| Task details |
Filter these records by the string "sowie", copying each line that holds it.

| Provided material |
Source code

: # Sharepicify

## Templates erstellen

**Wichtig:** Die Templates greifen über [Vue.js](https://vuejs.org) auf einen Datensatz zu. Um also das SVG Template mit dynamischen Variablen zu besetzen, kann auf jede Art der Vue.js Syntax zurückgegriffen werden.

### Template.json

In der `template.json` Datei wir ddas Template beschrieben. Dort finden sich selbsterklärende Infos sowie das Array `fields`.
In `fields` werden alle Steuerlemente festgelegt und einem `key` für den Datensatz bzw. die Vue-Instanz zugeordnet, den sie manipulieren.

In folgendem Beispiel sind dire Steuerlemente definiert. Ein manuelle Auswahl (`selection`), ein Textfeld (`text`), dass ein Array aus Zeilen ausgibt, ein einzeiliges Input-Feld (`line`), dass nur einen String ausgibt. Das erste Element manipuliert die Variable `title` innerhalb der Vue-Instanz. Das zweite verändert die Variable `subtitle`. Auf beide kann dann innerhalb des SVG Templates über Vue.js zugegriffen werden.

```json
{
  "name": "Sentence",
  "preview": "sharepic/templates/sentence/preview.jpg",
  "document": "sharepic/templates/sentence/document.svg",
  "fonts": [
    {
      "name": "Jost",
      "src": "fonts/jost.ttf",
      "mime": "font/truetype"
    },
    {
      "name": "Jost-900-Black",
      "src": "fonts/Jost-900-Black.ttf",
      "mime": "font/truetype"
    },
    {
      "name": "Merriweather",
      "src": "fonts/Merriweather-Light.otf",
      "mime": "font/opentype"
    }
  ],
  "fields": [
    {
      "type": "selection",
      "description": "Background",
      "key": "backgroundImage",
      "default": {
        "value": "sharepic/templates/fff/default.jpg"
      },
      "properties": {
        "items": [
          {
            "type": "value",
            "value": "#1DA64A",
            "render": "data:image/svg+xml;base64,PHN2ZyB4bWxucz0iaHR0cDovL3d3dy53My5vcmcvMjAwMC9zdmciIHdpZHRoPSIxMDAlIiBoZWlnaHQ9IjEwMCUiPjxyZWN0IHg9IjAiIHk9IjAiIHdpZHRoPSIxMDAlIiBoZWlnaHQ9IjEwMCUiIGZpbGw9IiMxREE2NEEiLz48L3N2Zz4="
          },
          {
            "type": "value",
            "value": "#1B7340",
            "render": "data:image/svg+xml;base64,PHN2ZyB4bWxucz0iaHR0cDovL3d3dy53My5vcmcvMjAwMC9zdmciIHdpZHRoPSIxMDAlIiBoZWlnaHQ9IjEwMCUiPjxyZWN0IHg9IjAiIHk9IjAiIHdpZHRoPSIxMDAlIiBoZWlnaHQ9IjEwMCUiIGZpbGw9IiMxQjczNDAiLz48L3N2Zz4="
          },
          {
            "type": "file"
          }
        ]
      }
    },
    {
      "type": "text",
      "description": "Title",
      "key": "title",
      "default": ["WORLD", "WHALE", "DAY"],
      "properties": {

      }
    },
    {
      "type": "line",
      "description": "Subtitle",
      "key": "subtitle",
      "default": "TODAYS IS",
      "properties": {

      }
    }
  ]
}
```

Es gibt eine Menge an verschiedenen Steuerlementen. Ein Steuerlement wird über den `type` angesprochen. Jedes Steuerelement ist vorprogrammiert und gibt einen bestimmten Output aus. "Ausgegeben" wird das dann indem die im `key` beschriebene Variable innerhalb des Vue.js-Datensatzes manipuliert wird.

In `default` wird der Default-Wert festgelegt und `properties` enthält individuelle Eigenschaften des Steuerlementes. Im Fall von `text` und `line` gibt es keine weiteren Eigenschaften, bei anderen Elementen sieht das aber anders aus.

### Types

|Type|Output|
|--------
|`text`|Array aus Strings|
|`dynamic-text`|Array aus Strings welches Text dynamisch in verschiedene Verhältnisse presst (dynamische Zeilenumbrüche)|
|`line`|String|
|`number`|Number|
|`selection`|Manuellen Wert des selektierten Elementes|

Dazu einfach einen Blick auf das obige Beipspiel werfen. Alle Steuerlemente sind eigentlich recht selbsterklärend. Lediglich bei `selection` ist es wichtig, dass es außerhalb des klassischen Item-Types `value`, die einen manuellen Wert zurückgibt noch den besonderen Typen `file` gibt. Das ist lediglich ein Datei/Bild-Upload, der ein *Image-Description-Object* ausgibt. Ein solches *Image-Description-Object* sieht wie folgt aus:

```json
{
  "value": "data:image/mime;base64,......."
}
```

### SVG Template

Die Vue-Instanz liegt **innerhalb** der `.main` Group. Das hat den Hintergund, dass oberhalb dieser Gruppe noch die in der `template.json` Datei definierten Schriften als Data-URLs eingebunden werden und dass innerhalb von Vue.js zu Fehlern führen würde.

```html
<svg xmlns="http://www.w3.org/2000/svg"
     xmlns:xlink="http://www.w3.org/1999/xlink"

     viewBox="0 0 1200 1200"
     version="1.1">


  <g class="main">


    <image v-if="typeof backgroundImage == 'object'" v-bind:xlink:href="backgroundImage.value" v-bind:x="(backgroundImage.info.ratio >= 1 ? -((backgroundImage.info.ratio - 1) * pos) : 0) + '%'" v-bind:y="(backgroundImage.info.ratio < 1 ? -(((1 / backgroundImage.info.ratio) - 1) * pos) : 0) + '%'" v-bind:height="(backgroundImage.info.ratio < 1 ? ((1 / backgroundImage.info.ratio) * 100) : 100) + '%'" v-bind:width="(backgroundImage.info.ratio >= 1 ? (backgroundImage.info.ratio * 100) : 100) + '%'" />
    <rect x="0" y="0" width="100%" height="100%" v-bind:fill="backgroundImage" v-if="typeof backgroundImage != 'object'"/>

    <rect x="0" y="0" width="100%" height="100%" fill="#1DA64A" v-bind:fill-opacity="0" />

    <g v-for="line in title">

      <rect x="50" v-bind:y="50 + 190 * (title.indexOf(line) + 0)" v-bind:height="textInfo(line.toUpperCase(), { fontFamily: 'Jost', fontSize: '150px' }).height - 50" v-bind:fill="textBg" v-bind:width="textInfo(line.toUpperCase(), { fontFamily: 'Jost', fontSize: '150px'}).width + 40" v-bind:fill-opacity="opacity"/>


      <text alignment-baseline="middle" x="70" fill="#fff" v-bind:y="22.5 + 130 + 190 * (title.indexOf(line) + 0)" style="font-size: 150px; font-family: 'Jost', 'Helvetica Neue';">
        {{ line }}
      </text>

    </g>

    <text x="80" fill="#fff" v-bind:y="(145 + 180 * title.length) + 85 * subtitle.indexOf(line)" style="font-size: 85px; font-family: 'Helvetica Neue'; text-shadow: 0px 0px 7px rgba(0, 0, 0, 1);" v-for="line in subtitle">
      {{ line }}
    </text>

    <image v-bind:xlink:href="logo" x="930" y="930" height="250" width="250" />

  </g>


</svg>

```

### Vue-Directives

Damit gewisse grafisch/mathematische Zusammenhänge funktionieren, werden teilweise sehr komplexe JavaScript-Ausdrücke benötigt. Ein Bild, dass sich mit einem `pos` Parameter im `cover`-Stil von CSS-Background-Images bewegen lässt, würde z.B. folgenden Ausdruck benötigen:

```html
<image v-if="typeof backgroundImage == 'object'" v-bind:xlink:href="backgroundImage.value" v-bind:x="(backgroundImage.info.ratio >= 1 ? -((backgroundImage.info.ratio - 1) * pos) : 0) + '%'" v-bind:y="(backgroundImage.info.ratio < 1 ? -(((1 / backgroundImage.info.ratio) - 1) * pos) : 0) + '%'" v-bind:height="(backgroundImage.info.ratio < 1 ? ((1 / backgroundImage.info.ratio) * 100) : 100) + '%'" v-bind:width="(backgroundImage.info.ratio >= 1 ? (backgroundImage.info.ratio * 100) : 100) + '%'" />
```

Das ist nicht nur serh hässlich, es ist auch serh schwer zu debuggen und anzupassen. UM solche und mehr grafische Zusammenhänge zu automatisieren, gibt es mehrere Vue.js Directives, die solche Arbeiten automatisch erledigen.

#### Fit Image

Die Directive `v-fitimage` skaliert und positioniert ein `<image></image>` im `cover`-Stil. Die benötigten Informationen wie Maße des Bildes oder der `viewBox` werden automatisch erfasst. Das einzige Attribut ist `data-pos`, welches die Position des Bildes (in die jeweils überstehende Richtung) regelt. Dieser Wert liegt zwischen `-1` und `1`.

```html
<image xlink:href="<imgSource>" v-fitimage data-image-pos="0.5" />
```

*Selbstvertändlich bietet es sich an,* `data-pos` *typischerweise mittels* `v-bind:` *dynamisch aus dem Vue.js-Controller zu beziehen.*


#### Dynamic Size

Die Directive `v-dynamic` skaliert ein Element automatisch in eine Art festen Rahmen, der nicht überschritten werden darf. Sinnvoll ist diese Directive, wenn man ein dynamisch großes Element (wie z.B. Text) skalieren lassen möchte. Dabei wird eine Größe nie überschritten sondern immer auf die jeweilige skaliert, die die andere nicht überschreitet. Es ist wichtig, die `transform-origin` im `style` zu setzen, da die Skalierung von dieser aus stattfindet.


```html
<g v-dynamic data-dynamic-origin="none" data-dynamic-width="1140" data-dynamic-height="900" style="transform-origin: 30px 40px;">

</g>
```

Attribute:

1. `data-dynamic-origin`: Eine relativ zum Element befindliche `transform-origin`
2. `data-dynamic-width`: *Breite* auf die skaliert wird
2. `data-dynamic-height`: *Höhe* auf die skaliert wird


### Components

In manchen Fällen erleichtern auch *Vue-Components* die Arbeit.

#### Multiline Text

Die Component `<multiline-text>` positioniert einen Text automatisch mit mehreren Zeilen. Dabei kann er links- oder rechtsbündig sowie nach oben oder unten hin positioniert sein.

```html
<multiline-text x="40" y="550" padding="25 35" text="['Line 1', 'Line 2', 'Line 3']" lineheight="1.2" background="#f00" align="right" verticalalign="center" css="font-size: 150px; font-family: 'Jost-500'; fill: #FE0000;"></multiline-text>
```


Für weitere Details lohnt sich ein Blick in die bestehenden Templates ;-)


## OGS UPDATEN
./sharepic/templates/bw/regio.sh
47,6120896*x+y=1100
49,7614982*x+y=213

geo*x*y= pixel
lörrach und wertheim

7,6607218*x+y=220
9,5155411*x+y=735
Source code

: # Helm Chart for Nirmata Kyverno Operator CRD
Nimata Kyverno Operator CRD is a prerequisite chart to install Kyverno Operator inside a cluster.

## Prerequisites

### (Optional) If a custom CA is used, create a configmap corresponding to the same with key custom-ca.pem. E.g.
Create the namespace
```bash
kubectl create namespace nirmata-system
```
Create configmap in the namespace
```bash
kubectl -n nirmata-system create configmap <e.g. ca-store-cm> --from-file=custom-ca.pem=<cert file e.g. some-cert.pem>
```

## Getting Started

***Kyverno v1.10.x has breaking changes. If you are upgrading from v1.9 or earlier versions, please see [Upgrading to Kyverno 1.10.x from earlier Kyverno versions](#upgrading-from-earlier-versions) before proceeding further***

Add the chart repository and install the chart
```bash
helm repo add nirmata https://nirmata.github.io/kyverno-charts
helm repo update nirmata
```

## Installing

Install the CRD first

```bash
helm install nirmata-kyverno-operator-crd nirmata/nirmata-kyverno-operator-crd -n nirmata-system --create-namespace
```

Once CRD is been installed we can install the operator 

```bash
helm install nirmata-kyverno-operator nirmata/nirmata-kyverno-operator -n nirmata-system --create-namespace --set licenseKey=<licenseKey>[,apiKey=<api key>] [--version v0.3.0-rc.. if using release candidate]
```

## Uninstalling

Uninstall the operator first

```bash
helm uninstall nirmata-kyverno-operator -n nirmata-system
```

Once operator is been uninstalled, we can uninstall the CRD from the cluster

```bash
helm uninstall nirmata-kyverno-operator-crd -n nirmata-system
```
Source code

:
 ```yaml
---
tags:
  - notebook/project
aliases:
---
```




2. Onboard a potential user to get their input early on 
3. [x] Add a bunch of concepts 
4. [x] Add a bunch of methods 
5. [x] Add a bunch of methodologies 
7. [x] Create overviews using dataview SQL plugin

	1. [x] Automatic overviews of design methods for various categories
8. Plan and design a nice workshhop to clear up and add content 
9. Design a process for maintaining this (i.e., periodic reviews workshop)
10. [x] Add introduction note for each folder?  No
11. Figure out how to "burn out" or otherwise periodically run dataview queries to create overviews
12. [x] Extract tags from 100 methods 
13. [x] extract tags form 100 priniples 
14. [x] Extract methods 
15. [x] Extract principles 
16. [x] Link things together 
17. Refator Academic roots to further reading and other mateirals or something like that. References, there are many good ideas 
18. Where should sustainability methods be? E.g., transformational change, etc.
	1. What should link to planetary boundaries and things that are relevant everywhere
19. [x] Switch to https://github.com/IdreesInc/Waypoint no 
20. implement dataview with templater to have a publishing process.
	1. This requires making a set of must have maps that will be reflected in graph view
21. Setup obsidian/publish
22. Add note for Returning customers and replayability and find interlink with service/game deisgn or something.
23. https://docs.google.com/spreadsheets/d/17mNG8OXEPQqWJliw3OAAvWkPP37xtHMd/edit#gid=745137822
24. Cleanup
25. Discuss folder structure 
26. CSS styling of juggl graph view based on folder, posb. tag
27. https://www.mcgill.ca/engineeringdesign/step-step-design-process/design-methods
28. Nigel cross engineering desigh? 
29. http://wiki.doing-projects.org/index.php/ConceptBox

| Output of the task |
In der `template.json` Datei wir ddas Template beschrieben. Dort finden sich selbsterklärende Infos sowie das Array `fields`.
Die Component `<multiline-text>` positioniert einen Text automatisch mit mehreren Zeilen. Dabei kann er links- oder rechtsbündig sowie nach oben oder unten hin positioniert sein.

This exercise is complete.